Krótko o 17 kolecje
Pławanice – Brat 0:1
Vitrum – Ogniwo 0:2
Kłos – Hetman 1:1
Ruch – Granica 1:4
Tatran – Start II 1:1
Agros – Sawena 3:2
Frassati – Unia 5:3
Miało być emocjonująco i było. Chociaż w spotkaniu padła tylko jedna bramka, to adrenalina obydwu zespołom towarzyszyła do samego końca. W doliczonym czasie jakże ważne 3 pkt dla drużyny gości strzałem z rzutu karnego zapewnił Arnold Kister. Karny ewidentny o czym wspominają nawet sami gospodarze. Na górze tabeli robi się naprawdę ciekawie.
Vitrum – Ogniwo 0:2
Wyraźnie drużyna z Wierzbicy, lepiej w rundzie rewanżowej, punktuje na wyjazdach. W 2 spotkaniach u siebie – 2 porażki, w 2 spotkaniach w roli gości – 2 zwycięstwa. Ogniwo po tym meczu wraca na fotel lidera, chociaż spotkanie w Woli Uhruskiej mogło potoczyć się inaczej, bo były ku temu okazje.
Kłos – Hetman 1:1
W spotkaniu dwóch wyrównanych drużyn padł wyrównany wynik.

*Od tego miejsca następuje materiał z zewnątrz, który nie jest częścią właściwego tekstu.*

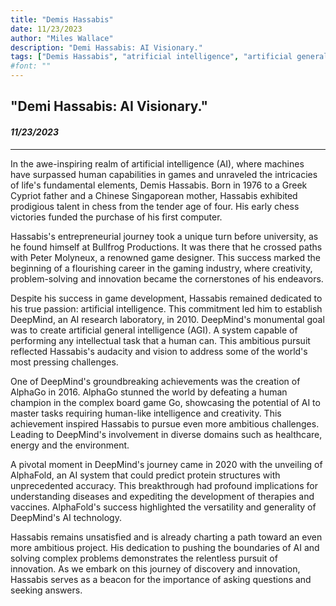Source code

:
 ```yaml
---
title: "Demis Hassabis"
date: 11/23/2023
author: "Miles Wallace"
description: "Demi Hassabis: AI Visionary."
tags: ["Demis Hassabis", "atrificial intelligence", "artificial general intelligence", "DeepMind", "AlphaGo", "AlphaFold",  ]
#font: ""
---
```

## "Demi Hassabis: AI Visionary."
#### _11/23/2023_  
____

In the awe-inspiring realm of artificial intelligence (AI), where machines have surpassed human capabilities in games and unraveled the intricacies of life's fundamental elements, Demis Hassabis. Born in 1976 to a Greek Cypriot father and a Chinese Singaporean mother, Hassabis exhibited prodigious talent in chess from the tender age of four. His early chess victories funded the purchase of his first computer. 

Hassabis's entrepreneurial journey took a unique turn before university, as he found himself at Bullfrog Productions. It was there that he crossed paths with Peter Molyneux, a renowned game designer. This success marked the beginning of a flourishing career in the gaming industry, where creativity, problem-solving and innovation became the cornerstones of his endeavors.

Despite his success in game development, Hassabis remained dedicated to his true passion: artificial intelligence. This commitment led him to establish DeepMind, an AI research laboratory, in 2010. DeepMind's monumental goal was to create artificial general intelligence (AGI). A system capable of performing any intellectual task that a human can. This ambitious pursuit reflected Hassabis's audacity and vision to address some of the world's most pressing challenges.

One of DeepMind's groundbreaking achievements was the creation of AlphaGo in 2016. AlphaGo stunned the world by defeating a human champion in the complex board game Go, showcasing the potential of AI to master tasks requiring human-like intelligence and creativity. This achievement inspired Hassabis to pursue even more ambitious challenges. Leading to DeepMind's involvement in diverse domains such as healthcare, energy and the environment.

A pivotal moment in DeepMind's journey came in 2020 with the unveiling of AlphaFold, an AI system that could predict protein structures with unprecedented accuracy. This breakthrough had profound implications for understanding diseases and expediting the development of therapies and vaccines. AlphaFold's success highlighted the versatility and generality of DeepMind's AI technology.

Hassabis remains unsatisfied and is already charting a path toward an even more ambitious project. His dedication to pushing the boundaries of AI and solving complex problems demonstrates the relentless pursuit of innovation. As we embark on this journey of discovery and innovation, Hassabis serves as a beacon for the importance of asking questions and seeking answers.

Remis na boisku i remis w tabeli, obie ekipy zgromadziły do tej pory po 27 pkt.
Ruch – Granica 1:4
Trzecia porażka z rzędu podopiecznych Krzysztofa Rysaka. Samo rozstrzygnięcie bez większej niespodzianki, natomiast jego rozmiary już tak. Zespół gości podobnie jak nasza drużyna może się pochwalić dodatnim bilansem w tym roku: 4 spotkania - 2 zwycięstwa, 2 remisy.
Tatran – Start II 1:1
Ekipa z Kraśniczyna „polubiła” dzielić się punktami remisując w stosunku 1:1. W 4 ostatnich spotkaniach Tatran trzykrotnie zremisował 1:1. Z ciekawości spoglądamy więc na wynik pierwszego spotkania rozegranego w Krasnymstawie … również 1:1.
Agros – Sawena 3:2
W spotkaniu dwóch drużyn będących w najgorszej formie cenne zwycięstwo gospodarzy. Drużyna z Suchawy wciąż na ostatnim miejscu w ligowej tabeli, jednak nawiązany został kontakt punktowy z przedostatnią drużyną.
Frassati – Unia 5:3
Na koniec kilka słów o spotkaniu naszej drużyny. Aż 5 zawodników z wieku juniorskiego wybiegło w podstawowej jedenastce naszego zespołu. Cała linia pomocy składała się z piłkarzy urodzonych w 1992 roku i później. Na szczególną uwagę zasługuję debiut w kadrze seniorskiej Patryka Kasperka. Dodajmy, że ten 16-latek jeszcze w ubiegłym sezonie, grając w trampkarzach jeździł razem na mecze z zespołem młodzików. Strzelecką niemoc przełamał Andrzej Stacharski zdobywając dwie ładne bramki po rzutach wolnych oraz dorzucając jedno trafienie po składnej akcji z Pawłem Szadurą.